5. Revenue, being aggrieved for redressal, is in appeal before us.
6. The learned DR strongly relied on the finding the Assessing Officer.
7. Per contra, the learned AR submitted that the issue in question is squarely covered by the order of the Tribunal in ITA No.1137/Bang/2008 dated 26.6.09 wherein identical factual matter was considered.
Page 4 of 5 4 ITA No.1045/Bang/2009
8. We have heard the rival submission and perused the material on record.

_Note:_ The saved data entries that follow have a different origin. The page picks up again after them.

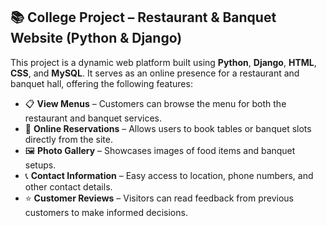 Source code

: ## 📚 College Project – Restaurant & Banquet Website (Python & Django)

This project is a dynamic web platform built using **Python**, **Django**, **HTML**, **CSS**, and **MySQL**. It serves as an online presence for a restaurant and banquet hall, offering the following features:

- 📋 **View Menus** – Customers can browse the menu for both the restaurant and banquet services.
- 📅 **Online Reservations** – Allows users to book tables or banquet slots directly from the site.
- 🖼️ **Photo Gallery** – Showcases images of food items and banquet setups.
- 📞 **Contact Information** – Easy access to location, phone numbers, and other contact details.
- ⭐ **Customer Reviews** – Visitors can read feedback from previous customers to make informed decisions.
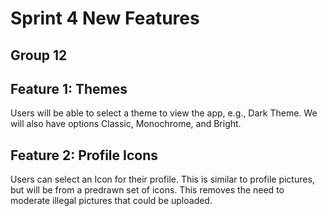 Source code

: 
# Sprint 4 New Features
## Group 12


## Feature 1: Themes

Users will be able to select a theme to view the app, e.g., Dark Theme. We will also have options Classic, Monochrome, and Bright.

## Feature 2: Profile Icons

Users can select an Icon for their profile. This is similar to profile pictures, but will be from a predrawn set of icons. This removes the need to moderate illegal pictures that could be uploaded.  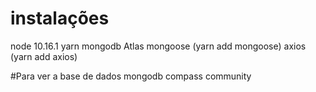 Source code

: # instalações
node 10.16.1
yarn
mongodb Atlas
mongoose (yarn add mongoose)
axios (yarn add axios)


#Para ver a base de dados 
mongodb compass community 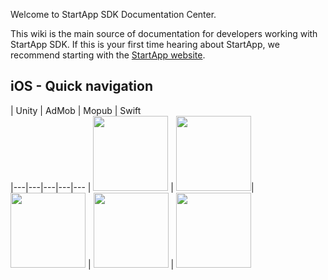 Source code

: Welcome to StartApp SDK Documentation Center.

This wiki is the main source of documentation for developers working with StartApp SDK. If this is your first time hearing about StartApp, we recommend starting with the [StartApp website](http://startapp.com/).

## iOS - Quick navigation

| Unity |  AdMob | Mopub | Swift                      
|---|---|---|---|---
| [<img src="https://raw.githubusercontent.com/wiki/StartApp-SDK/Documentation/images/unity3d1.jpg" width="120px">](iOS-InApp-Unity-Documentation) | [<img src="https://raw.githubusercontent.com/wiki/StartApp-SDK/Documentation/images/admob_logo.png" width="120px">](AdMob-Mediation-for-iOS)| [<img src="https://raw.githubusercontent.com/wiki/StartApp-SDK/Documentation/images/mopub.png" width="120px">](Mopub-Mediation-for-iOS) | [<img src="https://raw.githubusercontent.com/wiki/StartApp-SDK/Documentation/images/swift.png" width="120px">](iOS-Swift-InApp-Documentation) | [<img src="https://raw.githubusercontent.com/wiki/StartApp-SDK/Documentation/images/swift.png" width="120px">](iOS-Swift-InApp-Documentation)
 
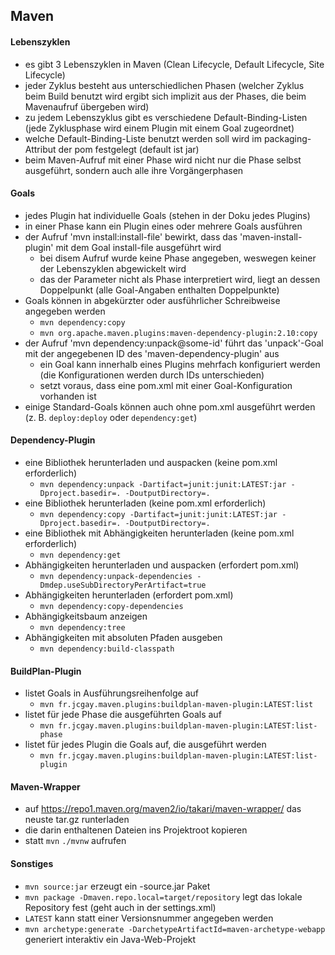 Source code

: ## Maven

#### Lebenszyklen

- es gibt 3 Lebenszyklen in Maven (Clean Lifecycle, Default Lifecycle, Site Lifecycle)
- jeder Zyklus besteht aus unterschiedlichen Phasen (welcher Zyklus beim Build benutzt wird ergibt sich implizit aus der Phases, die beim Mavenaufruf übergeben wird)
- zu jedem Lebenszyklus gibt es verschiedene Default-Binding-Listen (jede Zyklusphase wird einem Plugin mit einem Goal zugeordnet)
- welche Default-Binding-Liste benutzt werden soll wird im packaging-Attribut der pom festgelegt (default ist jar)
- beim Maven-Aufruf mit einer Phase wird nicht nur die Phase selbst ausgeführt, sondern auch alle ihre Vorgängerphasen

#### Goals

- jedes Plugin hat individuelle Goals (stehen in der Doku jedes Plugins)
- in einer Phase kann ein Plugin eines oder mehrere Goals ausführen
- der Aufruf 'mvn install:install-file' bewirkt, dass das 'maven-install-plugin' mit dem Goal install-file ausgeführt wird
  - bei disem Aufruf wurde keine Phase angegeben, weswegen keiner der Lebenszyklen abgewickelt wird
  - das der Parameter nicht als Phase interpretiert wird, liegt an dessen Doppelpunkt (alle Goal-Angaben enthalten Doppelpunkte)
- Goals können in abgekürzter oder ausführlicher Schreibweise angegeben werden
  - `mvn dependency:copy`
  - `mvn org.apache.maven.plugins:maven-dependency-plugin:2.10:copy`
- der Aufruf 'mvn dependency:unpack@some-id' führt das 'unpack'-Goal mit der angegebenen ID des 'maven-dependency-plugin' aus
  - ein Goal kann innerhalb eines Plugins mehrfach konfiguriert werden (die Konfigurationen werden durch IDs unterschieden)
  - setzt voraus, dass eine pom.xml mit einer Goal-Konfiguration vorhanden ist
- einige Standard-Goals können auch ohne pom.xml ausgeführt werden (z. B. `deploy:deploy` oder `dependency:get`)

#### Dependency-Plugin

- eine Bibliothek herunterladen und auspacken (keine pom.xml erforderlich)
  - `mvn dependency:unpack -Dartifact=junit:junit:LATEST:jar -Dproject.basedir=. -DoutputDirectory=.` 
- eine Bibliothek herunterladen (keine pom.xml erforderlich)
  - `mvn dependency:copy -Dartifact=junit:junit:LATEST:jar -Dproject.basedir=. -DoutputDirectory=.`
- eine Bibliothek mit Abhängigkeiten herunterladen (keine pom.xml erforderlich)
  - `mvn dependency:get`
- Abhängigkeiten herunterladen und auspacken (erfordert pom.xml)
  - `mvn dependency:unpack-dependencies -Dmdep.useSubDirectoryPerArtifact=true`
- Abhängigkeiten herunterladen (erfordert pom.xml)
  - `mvn dependency:copy-dependencies`
- Abhängigkeitsbaum anzeigen
  - `mvn dependency:tree`
- Abhängigkeiten mit absoluten Pfaden ausgeben
  - `mvn dependency:build-classpath`

#### BuildPlan-Plugin

- listet Goals in Ausführungsreihenfolge auf
  - `mvn fr.jcgay.maven.plugins:buildplan-maven-plugin:LATEST:list`
- listet für jede Phase die ausgeführten Goals auf
  - `mvn fr.jcgay.maven.plugins:buildplan-maven-plugin:LATEST:list-phase`
- listet für jedes Plugin die Goals auf, die ausgeführt werden
  - `mvn fr.jcgay.maven.plugins:buildplan-maven-plugin:LATEST:list-plugin`

#### Maven-Wrapper
- auf https://repo1.maven.org/maven2/io/takari/maven-wrapper/ das neuste tar.gz runterladen
- die darin enthaltenen Dateien ins Projektroot kopieren
- statt `mvn` `./mvnw` aufrufen
  
#### Sonstiges

- `mvn source:jar` erzeugt ein -source.jar Paket
- `mvn package -Dmaven.repo.local=target/repository` legt das lokale Repository fest (geht auch in der settings.xml)
- `LATEST` kann statt einer Versionsnummer angegeben werden
- `mvn archetype:generate -DarchetypeArtifactId=maven-archetype-webapp` generiert interaktiv ein Java-Web-Projekt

In the instant case, the undisputed fact is, salary was received from the employer M/s Barber Ship aboard and a portion of the same was remitted to the assessee's NRE account in Bangalore through telegraphic transfers. The Tribunal in the case of Mr. Prahlad Vijendra Rao in ITA No.1137/08 supra in identical circumstances has held as follows:-
"We have heard the rival submission and perused the material on record. We are of the view that AO has wrongly construed the provision of section 5(2)(a) of the Act while holding that the salary income was received in India and hence taxable. Salary income is taxable on accrual basis under section 15 of the Act. In other words, salary due is taxable when it is receivable by the assessee regardless of the fact that the salary has been actually received or not. It is only advance salary that is taxable on receipt basis as an exception to the ruling that salary is taxable on accrual basis. The assessee has rendered services to M/s Live Stock Transport and Trading Company, which is a Kuwait company. The assessee has rendered the services on board the Ocean Liner to the said company and assessee was staying outside India for more than 182 days. The salary payable to the assessee is on broad the Ocean Liner and the salary is not payable in India. It is only the receipt of the salary that is in India on instructions of the assessee to credit the salary in the bank account of the assessee in India. In this context, Hon'ble ITAT Calcutta Bench in the case of Ranjit Kumar Page 5 of 5 5 ITA No.1045/Bang/2009 Bose reported in 25 TTJ 368 under similar factual matrix has held that the salary accrued outside India cannot be taxed in India merely because it is received in India. The ratio of the said decision is squarely applicable to the facts of the present case".
9. The facts being similar, respectfully following the coordinate bench of the Tribunal cited supra, we hold that the order of the CIT(A) is correct and in accordance with law and no interference is called for.
10. In the result, the appeal filed by the revenue is dismissed.
The order is pronounced on 12th April, 2010.
           Sd/-                               Sd/-
      (A MOHAN ALANKAMONY)                (GEORGE GEORGE K)
        ACCOUNTANT MEMBER                  JUDICIAL MEMBER
 
Copy to : 1) The Assessee (2) The Revenue (3) The CIT(A) concerned. (4) The CIT concerned. (5) The DR (6) Guard File. (7) Guard File, New Delhi.
MSP/31.3                                       By Order
 
 
                                Asst. Registrar, ITAT, Bangalore.